* _What you will do_:
Take the lines from the head of the listing through the one bearing "From [[Variables - general" and copy them exactly, leaving every picture out.
___
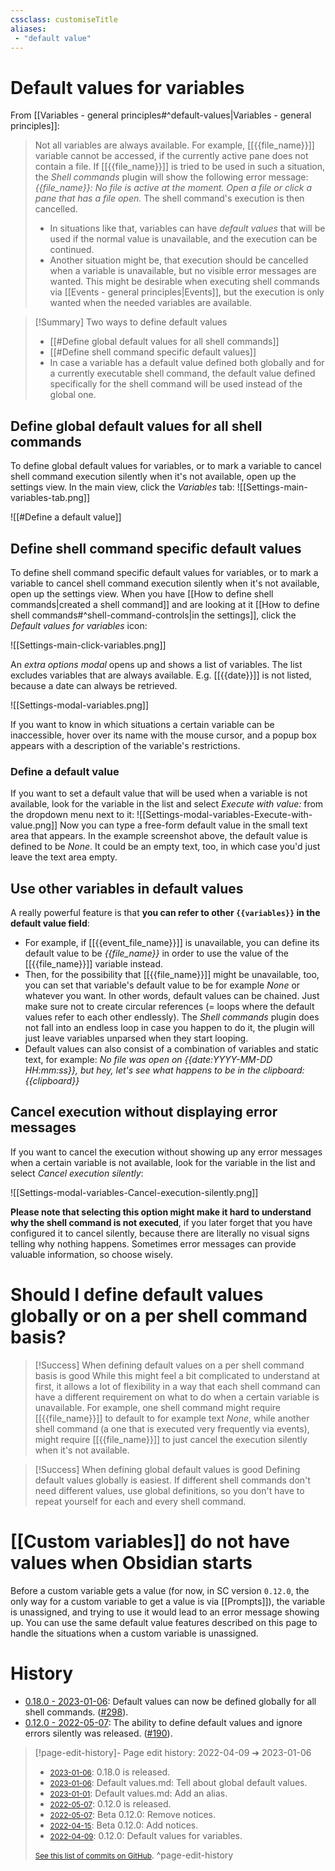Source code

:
 ```yaml
---
cssclass: customiseTitle
aliases:
 - "default value"
---
```

# Default values for variables
From [[Variables - general principles#^default-values|Variables - general principles]]:
> Not all variables are always available. For example, [[{{file_name}}]] variable cannot be accessed, if the currently active pane does not contain a file. If [[{{file_name}}]] is tried to be used in such a situation, the *Shell commands* plugin will show the following error message: *{{file_name}}: No file is active at the moment. Open a file or click a pane that has a file open.* The shell command's execution is then cancelled.
> 
> - In situations like that, variables can have *default values* that will be used if the normal value is unavailable, and the execution can be continued.
> - Another situation might be, that execution should be cancelled when a variable is unavailable, but no visible error messages are wanted. This might be desirable when executing shell commands via [[Events - general principles|Events]], but the execution is only wanted when the needed variables are available.

> [!Summary] Two ways to define default values
> - [[#Define global default values for all shell commands]]
> - [[#Define shell command specific default values]]
> - In case a variable has a default value defined both globally and for a currently executable shell command, the default value defined specifically for the shell command will be used instead of the global one.

## Define global default values for all shell commands
To define global default values for variables, or to mark a variable to cancel shell command execution silently when it's not available, open up the settings view. In the main view, click the _Variables_ tab:
![[Settings-main-variables-tab.png]]

![[#Define a default value]]

## Define shell command specific default values
To define shell command specific default values for variables, or to mark a variable to cancel shell command execution silently when it's not available, open up the settings view. When you have [[How to define shell commands|created a shell command]] and are looking at it [[How to define shell commands#^shell-command-controls|in the settings]], click the *Default values for variables* icon:

![[Settings-main-click-variables.png]]

An *extra options modal* opens up and shows a list of variables. The list excludes variables that are always available. E.g. [[{{date}}]] is not listed, because a date can always be retrieved.

![[Settings-modal-variables.png]]

If you want to know in which situations a certain variable can be inaccessible, hover over its name with the mouse cursor, and a popup box appears with a description of the variable's restrictions.

### Define a default value
If you want to set a default value that will be used when a variable is not available, look for the variable in the list and select *Execute with value:* from the dropdown menu next to it:
![[Settings-modal-variables-Execute-with-value.png]]
Now you can type a free-form default value in the small text area that appears. In the example screenshot above, the default value is defined to be *None*. It could be an empty text, too, in which case you'd just leave the text area empty.

## Use other variables in default values
A really powerful feature is that **you can refer to other `{{variables}}` in the default value field**:
 - For example, if [[{{event_file_name}}]] is unavailable, you can define its default value to be *{{file_name}}* in order to use the value of the [[{{file_name}}]] variable instead.
 - Then, for the possibility that [[{{file_name}}]] might be unavailable, too, you can set that variable's default value to be for example *None* or whatever you want. In other words, default values can be chained. Just make sure not to create circular references (= loops where the default values refer to each other endlessly). The *Shell commands* plugin does not fall into an endless loop in case you happen to do it, the plugin will just leave variables unparsed when they start looping.
 - Default values can also consist of a combination of variables and static text, for example: *No file was open on {{date:YYYY-MM-DD HH:mm:ss}}, but hey, let's see what happens to be in the clipboard: {{clipboard}}*

## Cancel execution without displaying error messages
If you want to cancel the execution without showing up any error messages when a certain variable is not available, look for the variable in the list and select *Cancel execution silently*:

![[Settings-modal-variables-Cancel-execution-silently.png]]

**Please note that selecting this option might make it hard to understand why the shell command is not executed**, if you later forget that you have configured it to cancel silently, because there are literally no visual signs telling why nothing happens. Sometimes error messages can provide valuable information, so choose wisely.

# Should I define default values globally or on a per shell command basis?

> [!Success] When defining default values on a per shell command basis is good
While this might feel a bit complicated to understand at first, it allows a lot of flexibility in a way that each shell command can have a different requirement on what to do when a certain variable is unavailable. For example, one shell command might require [[{{file_name}}]] to default to for example text *None*, while another shell command (a one that is executed very frequently via events), might require [[{{file_name}}]] to just cancel the execution silently when it's not available.

> [!Success] When defining global default values is good
> Defining default values globally is easiest. If different shell commands don't need different values, use global definitions, so you don't have to repeat yourself for each and every shell command.
# [[Custom variables]] do not have values when Obsidian starts

Before a custom variable gets a value (for now, in SC version `0.12.0`, the only way for a custom variable to get a value is via [[Prompts]]), the variable is unassigned, and trying to use it would lead to an error message showing up. You can use the same default value features described on this page to handle the situations when a custom variable is unassigned.

# History
- [0.18.0 - 2023-01-06](https://github.com/Taitava/obsidian-shellcommands/blob/main/CHANGELOG.md#0180---2023-01-06): Default values can now be defined globally for all shell commands. ([#298](https://github.com/Taitava/obsidian-shellcommands/issues/298)).
- [0.12.0 - 2022-05-07](https://github.com/Taitava/obsidian-shellcommands/blob/main/CHANGELOG.md#0120---2022-05-07): The ability to define default values and ignore errors silently was released. ([#190](https://github.com/Taitava/obsidian-shellcommands/issues/190)).

> [!page-edit-history]- Page edit history: 2022-04-09 &#10132; 2023-01-06
> - [<small>2023-01-06</small>](https://github.com/Taitava/obsidian-shellcommands-documentation/commit/65637e77d4b209f81b215d1f2222bb138b7cbf0c): 0.18.0 is released.
> - [<small>2023-01-06</small>](https://github.com/Taitava/obsidian-shellcommands-documentation/commit/55c412a9bd41ea75906d1df675a3d5ddd8229ed1): Default values.md: Tell about global default values.
> - [<small>2023-01-01</small>](https://github.com/Taitava/obsidian-shellcommands-documentation/commit/9b624e215cde7227187a8a4b4760200a02565f31): Default values.md: Add an alias.
> - [<small>2022-05-07</small>](https://github.com/Taitava/obsidian-shellcommands-documentation/commit/002bf3b92e8f50bd1deb304dab946a3b8f981c8e): 0.12.0 is released.
> - [<small>2022-05-07</small>](https://github.com/Taitava/obsidian-shellcommands-documentation/commit/e1ea6e6dfc57d520e523cfde196bce955d7b1a06): Beta 0.12.0: Remove notices.
> - [<small>2022-04-15</small>](https://github.com/Taitava/obsidian-shellcommands-documentation/commit/df021e7305cee4944a440c4c16bf7b3a283dcd1f): Beta 0.12.0: Add notices.
> - [<small>2022-04-09</small>](https://github.com/Taitava/obsidian-shellcommands-documentation/commit/2d3e8929249fc0817a92b10ffe04b8b735d2cb97): 0.12.0: Default values for variables.
> 
> [<small>See this list of commits on GitHub</small>](https://github.com/Taitava/obsidian-shellcommands-documentation/commits/main/./Variables/Default%20values.md).
> ^page-edit-history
___
* _Solution to this task_:
Source code

:
 ```yaml
---
cssclass: customiseTitle
aliases:
 - "default value"
---
```

# Default values for variables
From [[Variables - general principles#^default-values|Variables - general principles]]:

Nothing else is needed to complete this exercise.